The Elements of Style

When you buy textbooks online at the UCLA bookstore, there is always a last-minute offer to add random school supplies to your purchase. Last fall, among the packages of notebooks and foreign language dictionaries, I decided to pick up William Strunk Jr. and E.B. White’s classic The Elements of Style. Having already experienced the grammatical doldrums of Diana Hacker’s The Bedford Handbook, I expected to find a simple reference text where I could look up the proper usage of semi-colons or figure out how to diagram a sentence. I should have known to expect more from the author of Charlotte’s Web and The Trumpet of the Swan.

I’m not quite sure how useful The Elements of Style is as a grammar book (it lacks advice or explanation for some of the harder aspects of composition), but I really do think it is amusing enough to read for fun.

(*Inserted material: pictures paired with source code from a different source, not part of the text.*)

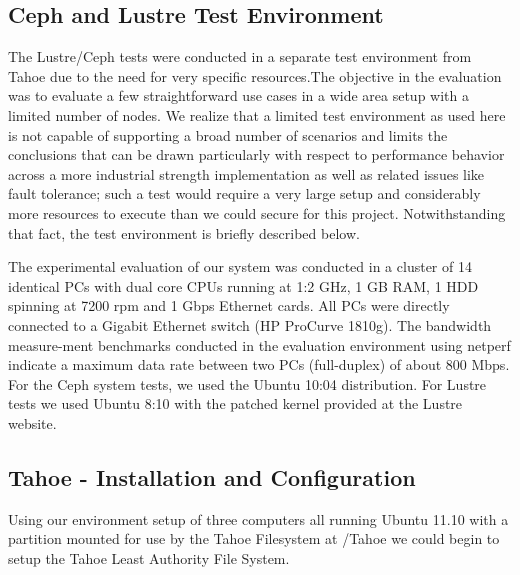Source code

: \documentclass[11pt]{article}
\begin{document}
\subsection{Ceph and Lustre Test Environment}
The Lustre/Ceph tests were conducted in a separate test environment from
Tahoe due to the need for very specific resources.The objective in the 
evaluation was to evaluate a few straightforward use cases in a wide area 
setup with a limited number of nodes. We realize that a limited test 
environment as used here is not capable of supporting a broad number of 
scenarios and limits the conclusions that can be drawn particularly with 
respect to performance behavior across a more industrial strength 
implementation as well as related issues like fault tolerance; such a test 
would require a very large setup and considerably more resources to execute 
than we could secure for this project. Notwithstanding that fact, the test 
environment is briefly described below. 

The experimental evaluation of our system was conducted in a cluster of 14 
identical PCs with dual core CPUs running at 1:2 GHz, 1 GB RAM, 1 HDD 
spinning at 7200 rpm and 1 Gbps Ethernet cards. All PCs were directly 
connected to a Gigabit Ethernet switch (HP ProCurve 1810g). The bandwidth 
measure-ment benchmarks conducted in the evaluation environment using netperf 
indicate a maximum data rate between two PCs (full-duplex) of about 800 Mbps. 
For the Ceph system tests, we used the Ubuntu 10:04 distribution. For Lustre 
tests we used Ubuntu 8:10 with the patched kernel provided at the Lustre 
website.

\subsection{Tahoe - Installation and Configuration}

Using our environment setup of three computers all running Ubuntu
11.10 with a partition mounted for use by the Tahoe Filesystem at
/Tahoe we could begin to setup the Tahoe Least Authority File System.
\end{document}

White’s grammatical and stylistic pointers are coupled with quirky examples and frequently snarky comments and I think it’s particularly funny because these so-called errors are truly made all the time. I’m currently particularly fond of the chapter “Words and Expressions Commonly Misused.”

Here is a sampling:

Care less. The dismissive “I couldn’t care less” is often used with the shortened “not” mistakenly (and mysteriously) omitted: “I could care less.” The error destroys the meaning of the sentence and is careless indeed.

Facility. Why must jails, hospitals, and schools suddenly become “facilities”?

Finalize. A pompous, ambiguous verb.

A few of my favorites:

Flammable. An oddity, chiefly useful in saving lives. The common word meaning “combustible” is inflammable. But some people are thrown off by the in- and think inflammable means “not combustible.” For this reason, trucks carrying gasoline or explosives are now marked FLAMMABLE. Unless you are operating such a truck and hence are concerned with the safety of children and illiterates, use inflammable.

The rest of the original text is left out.